◆ **WHAT TO WORK ON**
Since pictures are not wanted in the copy, output only the rest of each record exactly.

◆ **DATASET ENTRIES**

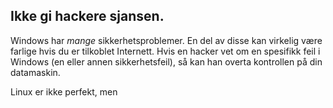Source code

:<?php require("../../entete.php");?> <?php require("../../base.php");?> <?php require("../../fonctions.php");?>

<div id="corps">

<h2>Ikke gi hackere sjansen.</h2>

<p>Windows har <i>mange</i> sikkerhetsproblemer. En del av disse kan virkelig være farlige hvis du er tilkoblet Internett. Hvis en hacker vet om en spesifikk feil i Windows (en eller annen sikkerhetsfeil), så kan han overta kontrollen på din datamaskin.</p>

<p>Linux er ikke perfekt, men</p> 

</div>


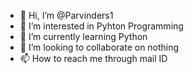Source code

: - 👋 Hi, I’m @Parvinders1
- 👀 I’m interested in Pyhton Programming 
- 🌱 I’m currently learning Python
- 💞️ I’m looking to collaborate on nothing
- 📫 How to reach me through mail ID

<!---
Parvinders1/Parvinders1 is a ✨ special ✨ repository because its `README.md` (this file) appears on your GitHub profile.
You can click the Preview link to take a look at your changes.
--->
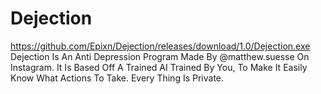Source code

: # Dejection
https://github.com/Epixn/Dejection/releases/download/1.0/Dejection.exe
Dejection Is An Anti Depression Program Made By @matthew.suesse On Instagram.
It Is Based Off A Trained AI Trained By You, To Make It Easily Know What Actions To Take.
Every Thing Is Private.
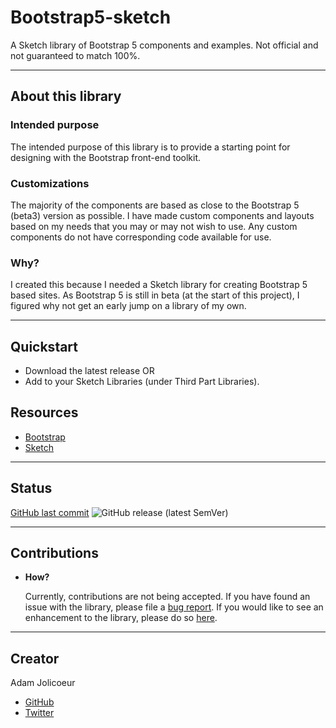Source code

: # Bootstrap5-sketch
A Sketch library of Bootstrap 5 components and examples. Not official and not guaranteed to match 100%.

----
## About this library

### Intended purpose
The intended purpose of this library is to provide a starting point for designing with the Bootstrap front-end toolkit.

### Customizations
The majority of the components are based as close to the Bootstrap 5 (beta3) version as possible. I have made custom components and layouts based on my needs that you may or may not wish to use. Any custom components do not have corresponding code available for use.

### Why?
I created this because I needed a Sketch library for creating Bootstrap 5 based sites. As Bootstrap 5 is still in beta (at the start of this project), I figured why not get an early jump on a library of my own.

----

## Quickstart
 - Download the latest release
OR
 - Add to your Sketch Libraries (under Third Part Libraries).

## Resources
 - [Bootstrap](https://getbootstrap.com)
 - [Sketch](https://www.sketch.com)

----

## Status
[GitHub last commit](https://img.shields.io/github/last-commit/AdamJ/Bootstrap5-sketch?color=%2321476b&style=for-the-badge)
![GitHub release (latest SemVer)](https://img.shields.io/github/v/release/AdamJ/Bootstrap5-sketch?style=for-the-badge)

----

## Contributions
 - **How?**

    Currently, contributions are not being accepted. If you have found an issue with the library, please file a [bug report](https://github.com/AdamJ/Bootstrap5-sketch/issues/new?assignees=AdamJ&labels=bug&template=bug.md&title=%5BBUG%5D). If you would like to see an enhancement to the library, please do so [here](https://github.com/AdamJ/Bootstrap5-sketch/issues/new?assignees=AdamJ&labels=enhancement&template=enhancement.md&title=%5BEnhancement%5D).
   <!-- To contribute, just download/fork this repo and edit the file in Sketch. Once complete, follow the [Contribution Guidelines]() for  -->

----

## Creator
Adam Jolicoeur
 - [GitHub](https://github.com/AdamJ)
 - [Twitter](https://www.twitter.com/AdamJJolicoeur)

◆ **TASK RESPONSE**
Source code

:<?php require("../../entete.php");?> <?php require("../../base.php");?> <?php require("../../fonctions.php");?>

<div id="corps">

<h2>Ikke gi hackere sjansen.</h2>

<p>Windows har <i>mange</i> sikkerhetsproblemer. En del av disse kan virkelig være farlige hvis du er tilkoblet Internett. Hvis en hacker vet om en spesifikk feil i Windows (en eller annen sikkerhetsfeil), så kan han overta kontrollen på din datamaskin.</p>

<p>Linux er ikke perfekt, men</p> 

</div>


Source code

: - 👋 Hi, I’m @Parvinders1
- 👀 I’m interested in Pyhton Programming 
- 🌱 I’m currently learning Python
- 💞️ I’m looking to collaborate on nothing
- 📫 How to reach me through mail ID

<!---
Parvinders1/Parvinders1 is a ✨ special ✨ repository because its `README.md` (this file) appears on your GitHub profile.
You can click the Preview link to take a look at your changes.
--->
Source code

: # Dejection
https://github.com/Epixn/Dejection/releases/download/1.0/Dejection.exe
Dejection Is An Anti Depression Program Made By @matthew.suesse On Instagram.
It Is Based Off A Trained AI Trained By You, To Make It Easily Know What Actions To Take.
Every Thing Is Private.
Source code

: # Bootstrap5-sketch
A Sketch library of Bootstrap 5 components and examples. Not official and not guaranteed to match 100%.

----
## About this library

### Intended purpose
The intended purpose of this library is to provide a starting point for designing with the Bootstrap front-end toolkit.

### Customizations
The majority of the components are based as close to the Bootstrap 5 (beta3) version as possible. I have made custom components and layouts based on my needs that you may or may not wish to use. Any custom components do not have corresponding code available for use.

### Why?
I created this because I needed a Sketch library for creating Bootstrap 5 based sites. As Bootstrap 5 is still in beta (at the start of this project), I figured why not get an early jump on a library of my own.

----

## Quickstart
 - Download the latest release
OR
 - Add to your Sketch Libraries (under Third Part Libraries).

## Resources
 - [Bootstrap](https://getbootstrap.com)
 - [Sketch](https://www.sketch.com)

----

## Status
[GitHub last commit](https://img.shields.io/github/last-commit/AdamJ/Bootstrap5-sketch?color=%2321476b&style=for-the-badge)
![GitHub release (latest SemVer)](https://img.shields.io/github/v/release/AdamJ/Bootstrap5-sketch?style=for-the-badge)

----

## Contributions
 - **How?**

    Currently, contributions are not being accepted. If you have found an issue with the library, please file a [bug report](https://github.com/AdamJ/Bootstrap5-sketch/issues/new?assignees=AdamJ&labels=bug&template=bug.md&title=%5BBUG%5D). If you would like to see an enhancement to the library, please do so [here](https://github.com/AdamJ/Bootstrap5-sketch/issues/new?assignees=AdamJ&labels=enhancement&template=enhancement.md&title=%5BEnhancement%5D).
   <!-- To contribute, just download/fork this repo and edit the file in Sketch. Once complete, follow the [Contribution Guidelines]() for  -->

----

## Creator
Adam Jolicoeur
 - [GitHub](https://github.com/AdamJ)
 - [Twitter](https://www.twitter.com/AdamJJolicoeur)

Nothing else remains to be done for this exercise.